Stan Jastrzebski/WBAAThursday marked the beginning of the end for 18 Marsh stores that weren’t bought out at a bankruptcy auction earlier this week.
Forty-four Marsh locations in Indiana and Ohio stayed open as the company started going through bankruptcy last month, but only 26 found a buyer at auction Monday.
The remaining 18 – in the Indianapolis area, Lafayette, Muncie, Kokomo, Carmel, Logansport, Connersville and Noblesville – have now started selling off their inventories.
On Thursday, the Lafayette store was offering a 20 percent discount on all merchandise, but was not taking coupons.
A staff member inside referred questions to the company’s corporate office and quickly asked reporters to leave.

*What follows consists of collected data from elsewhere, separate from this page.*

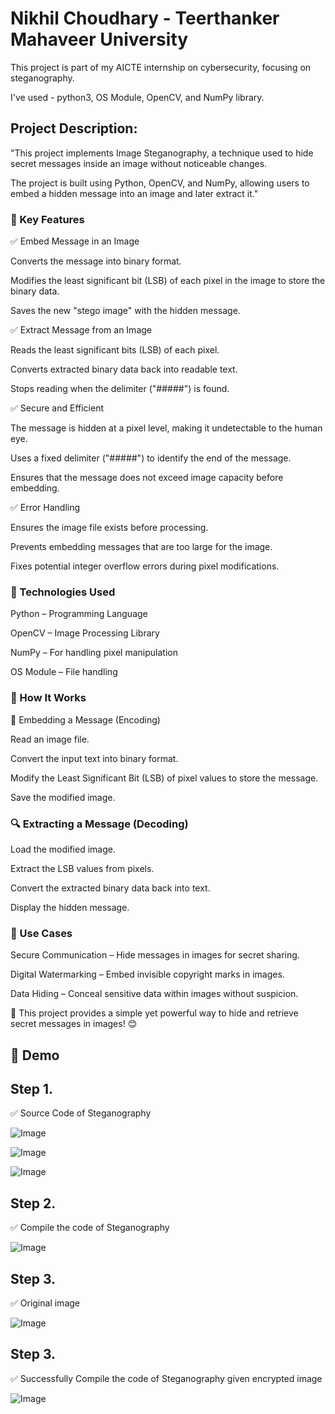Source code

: # Nikhil Choudhary - Teerthanker Mahaveer University 

This project is part of my AICTE internship on cybersecurity, focusing on steganography.

I've used - python3, OS Module, OpenCV, and NumPy library.

## Project Description:
"This project implements Image Steganography, a technique used to hide secret messages inside an image without noticeable changes. 

The project is built using Python, OpenCV, and NumPy, allowing users to embed a hidden message into an image and later extract it."

### 🔹 Key Features

✅ Embed Message in an Image

Converts the message into binary format.

Modifies the least significant bit (LSB) of each pixel in the image to store the binary data.

Saves the new "stego image" with the hidden message.

✅ Extract Message from an Image

Reads the least significant bits (LSB) of each pixel.

Converts extracted binary data back into readable text.

Stops reading when the delimiter ("#####") is found.

✅ Secure and Efficient

The message is hidden at a pixel level, making it undetectable to the human eye.

Uses a fixed delimiter ("#####") to identify the end of the message.

Ensures that the message does not exceed image capacity before embedding.

✅ Error Handling

Ensures the image file exists before processing.

Prevents embedding messages that are too large for the image.

Fixes potential integer overflow errors during pixel modifications.

###  🔹 Technologies Used

Python – Programming Language

OpenCV – Image Processing Library

NumPy – For handling pixel manipulation

OS Module – File handling

###  🔹 How It Works

📝 Embedding a Message (Encoding)

Read an image file.

Convert the input text into binary format.

Modify the Least Significant Bit (LSB) of pixel values to store the message.

Save the modified image.

###  🔍 Extracting a Message (Decoding)

Load the modified image.

Extract the LSB values from pixels.

Convert the extracted binary data back into text.

Display the hidden message.

### 🔹 Use Cases

Secure Communication – Hide messages in images for secret sharing.

Digital Watermarking – Embed invisible copyright marks in images.

Data Hiding – Conceal sensitive data within images without suspicion.

🚀 This project provides a simple yet powerful way to hide and retrieve secret messages in images! 😊

## 🚀 Demo

## Step 1.
 ✅ Source Code of Steganography
 
![Image](https://github.com/user-attachments/assets/1ef41f4c-926c-447d-a6a7-6462b4e2990d)

![Image](https://github.com/user-attachments/assets/8eae251d-a868-4a1c-8f6b-f8071d92c056)

![Image](https://github.com/user-attachments/assets/f746eb8c-e055-4ba3-891b-f167a9c6d095)

## Step 2.
 ✅ Compile the code of Steganography

 ![Image](https://github.com/user-attachments/assets/2f6a2be9-8857-4df5-bca7-c0d6f4f9181f)

 ## Step 3.
 
 ✅ Original image
 
![Image](https://github.com/user-attachments/assets/a27bff92-0e47-491e-9584-833d3c6e5192)

 ## Step 3.
 
 ✅ Successfully Compile the code of Steganography given encrypted image

 ![Image](https://github.com/user-attachments/assets/67068940-101e-4c1c-8f7d-3485da84e863)

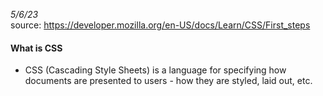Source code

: *5/6/23* <br/>
source: https://developer.mozilla.org/en-US/docs/Learn/CSS/First_steps

#### What is CSS
* CSS (Cascading Style Sheets) is a language for specifying how documents are presented to users - how they are styled, laid out, etc.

In the mostly empty parking lot outside, shoppers such as Dereck Shrader came and went. He says he worked at another nearby Marsh in high school. That store closed in May.
“Marsh has been an Indiana staple for years, as long as I know, but so was Jewel when I was a kid and Jewel’s not around anymore either,” Shrader says. “It’s harder for these stores to compete, I believe, with the Meijers and the Walmarts.”
Shrader’s family is among those that buys groceries at Walmart. He says he drove by the Lafayette Marsh on his way home, and stopped for a gallon of milk and some soda.
Carolyn Payne, a recent transplant from Oregon, had a shopping cart full of meat, ice cream and yogurt in white plastic bags.
She says the Lafayette Marsh was her grocery store for two months, and she’s not sure where she’ll shop once it closes.
“I was really disappointed,” she says, adding that she’d “really” hoped the store would be one that found a buyer and stayed open.
The company says in a statement that liquidation sales at all 18 closing Marsh stores will last “until the inventory is sold, most likely in early July.”